TASK BRIEF:
Among the entries below, find how many lines carry the word "Assignments" and state only that figure.

DATA TO USE: Begin

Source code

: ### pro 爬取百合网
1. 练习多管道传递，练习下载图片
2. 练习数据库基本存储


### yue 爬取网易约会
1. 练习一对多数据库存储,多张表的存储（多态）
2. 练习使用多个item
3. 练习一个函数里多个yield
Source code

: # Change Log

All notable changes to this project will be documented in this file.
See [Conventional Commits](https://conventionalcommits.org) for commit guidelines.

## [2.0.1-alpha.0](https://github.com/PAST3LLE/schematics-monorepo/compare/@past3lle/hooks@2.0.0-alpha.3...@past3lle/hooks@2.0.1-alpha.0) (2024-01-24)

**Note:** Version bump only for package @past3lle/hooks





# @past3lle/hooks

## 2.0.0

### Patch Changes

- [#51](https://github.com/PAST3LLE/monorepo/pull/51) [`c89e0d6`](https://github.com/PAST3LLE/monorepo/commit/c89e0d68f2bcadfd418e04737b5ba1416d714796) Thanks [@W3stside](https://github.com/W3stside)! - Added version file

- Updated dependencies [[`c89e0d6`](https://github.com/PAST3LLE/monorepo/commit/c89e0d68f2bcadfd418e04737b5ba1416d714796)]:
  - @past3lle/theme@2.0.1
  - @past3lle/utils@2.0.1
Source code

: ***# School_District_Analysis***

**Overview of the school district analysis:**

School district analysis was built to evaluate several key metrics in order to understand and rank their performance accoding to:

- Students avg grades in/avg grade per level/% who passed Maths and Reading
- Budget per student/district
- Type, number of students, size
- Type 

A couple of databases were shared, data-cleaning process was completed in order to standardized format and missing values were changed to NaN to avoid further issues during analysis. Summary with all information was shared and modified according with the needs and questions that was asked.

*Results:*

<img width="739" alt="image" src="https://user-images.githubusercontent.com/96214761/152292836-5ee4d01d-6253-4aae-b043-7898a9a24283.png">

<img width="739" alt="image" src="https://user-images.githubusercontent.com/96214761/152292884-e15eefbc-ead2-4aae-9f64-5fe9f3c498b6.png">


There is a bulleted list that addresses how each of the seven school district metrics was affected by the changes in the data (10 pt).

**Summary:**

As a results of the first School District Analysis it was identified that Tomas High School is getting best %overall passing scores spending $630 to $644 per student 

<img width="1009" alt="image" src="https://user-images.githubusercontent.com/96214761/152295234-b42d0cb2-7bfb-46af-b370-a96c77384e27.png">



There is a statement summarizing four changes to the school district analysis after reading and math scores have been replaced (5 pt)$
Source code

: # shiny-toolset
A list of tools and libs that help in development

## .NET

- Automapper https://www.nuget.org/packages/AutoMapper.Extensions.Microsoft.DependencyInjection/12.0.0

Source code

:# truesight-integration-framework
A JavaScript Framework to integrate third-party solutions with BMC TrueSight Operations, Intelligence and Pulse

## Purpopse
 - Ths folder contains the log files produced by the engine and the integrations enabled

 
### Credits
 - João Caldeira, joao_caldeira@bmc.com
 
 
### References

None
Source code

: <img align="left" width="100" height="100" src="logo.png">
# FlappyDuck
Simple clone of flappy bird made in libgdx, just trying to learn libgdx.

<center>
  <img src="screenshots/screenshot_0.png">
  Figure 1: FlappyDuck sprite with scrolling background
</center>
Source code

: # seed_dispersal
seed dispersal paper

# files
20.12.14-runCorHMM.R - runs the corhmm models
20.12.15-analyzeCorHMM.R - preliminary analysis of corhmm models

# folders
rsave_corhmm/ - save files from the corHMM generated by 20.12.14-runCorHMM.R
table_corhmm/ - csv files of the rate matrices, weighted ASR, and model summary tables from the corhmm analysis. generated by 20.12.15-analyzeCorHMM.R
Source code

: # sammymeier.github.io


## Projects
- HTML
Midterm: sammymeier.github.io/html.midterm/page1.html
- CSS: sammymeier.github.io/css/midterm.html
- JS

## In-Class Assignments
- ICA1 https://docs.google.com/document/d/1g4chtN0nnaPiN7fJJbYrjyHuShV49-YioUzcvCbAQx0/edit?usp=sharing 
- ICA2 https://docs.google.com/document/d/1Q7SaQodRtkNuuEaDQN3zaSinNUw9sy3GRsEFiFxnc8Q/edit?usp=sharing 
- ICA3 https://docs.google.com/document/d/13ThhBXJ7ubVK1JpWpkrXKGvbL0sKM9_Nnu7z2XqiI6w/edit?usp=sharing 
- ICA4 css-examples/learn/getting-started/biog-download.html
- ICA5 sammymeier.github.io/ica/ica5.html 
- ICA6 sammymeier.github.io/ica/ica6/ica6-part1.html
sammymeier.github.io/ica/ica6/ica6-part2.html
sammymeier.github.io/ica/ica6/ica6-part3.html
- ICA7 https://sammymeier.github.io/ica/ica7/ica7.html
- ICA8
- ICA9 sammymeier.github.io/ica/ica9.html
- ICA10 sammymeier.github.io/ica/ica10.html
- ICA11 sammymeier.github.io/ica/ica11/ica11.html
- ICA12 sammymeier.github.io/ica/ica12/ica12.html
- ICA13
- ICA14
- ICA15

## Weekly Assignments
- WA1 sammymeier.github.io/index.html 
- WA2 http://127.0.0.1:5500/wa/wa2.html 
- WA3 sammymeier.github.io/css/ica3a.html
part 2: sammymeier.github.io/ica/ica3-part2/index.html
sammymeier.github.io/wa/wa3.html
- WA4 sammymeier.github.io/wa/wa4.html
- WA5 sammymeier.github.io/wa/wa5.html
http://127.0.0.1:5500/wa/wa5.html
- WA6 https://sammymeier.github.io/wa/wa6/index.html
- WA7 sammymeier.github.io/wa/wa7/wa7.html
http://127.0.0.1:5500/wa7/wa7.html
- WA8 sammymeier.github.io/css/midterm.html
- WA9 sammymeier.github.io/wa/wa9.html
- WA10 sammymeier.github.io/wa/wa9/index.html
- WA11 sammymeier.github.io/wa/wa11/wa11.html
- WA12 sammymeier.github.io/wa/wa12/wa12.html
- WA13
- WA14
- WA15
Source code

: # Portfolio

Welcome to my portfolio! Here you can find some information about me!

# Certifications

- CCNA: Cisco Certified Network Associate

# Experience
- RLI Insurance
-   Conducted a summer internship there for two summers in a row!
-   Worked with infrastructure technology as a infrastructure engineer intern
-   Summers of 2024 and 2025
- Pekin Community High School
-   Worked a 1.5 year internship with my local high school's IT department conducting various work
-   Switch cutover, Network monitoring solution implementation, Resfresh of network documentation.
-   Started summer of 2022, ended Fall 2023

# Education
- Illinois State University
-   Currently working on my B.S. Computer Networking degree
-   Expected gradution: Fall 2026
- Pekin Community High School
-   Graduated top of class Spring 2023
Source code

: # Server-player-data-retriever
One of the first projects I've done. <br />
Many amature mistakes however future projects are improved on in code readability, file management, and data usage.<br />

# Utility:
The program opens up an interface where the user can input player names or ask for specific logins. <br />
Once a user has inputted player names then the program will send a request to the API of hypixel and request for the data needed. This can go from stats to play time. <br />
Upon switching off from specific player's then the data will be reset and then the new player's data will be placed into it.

DATA TO USE: End

TASK OUTPUT:
2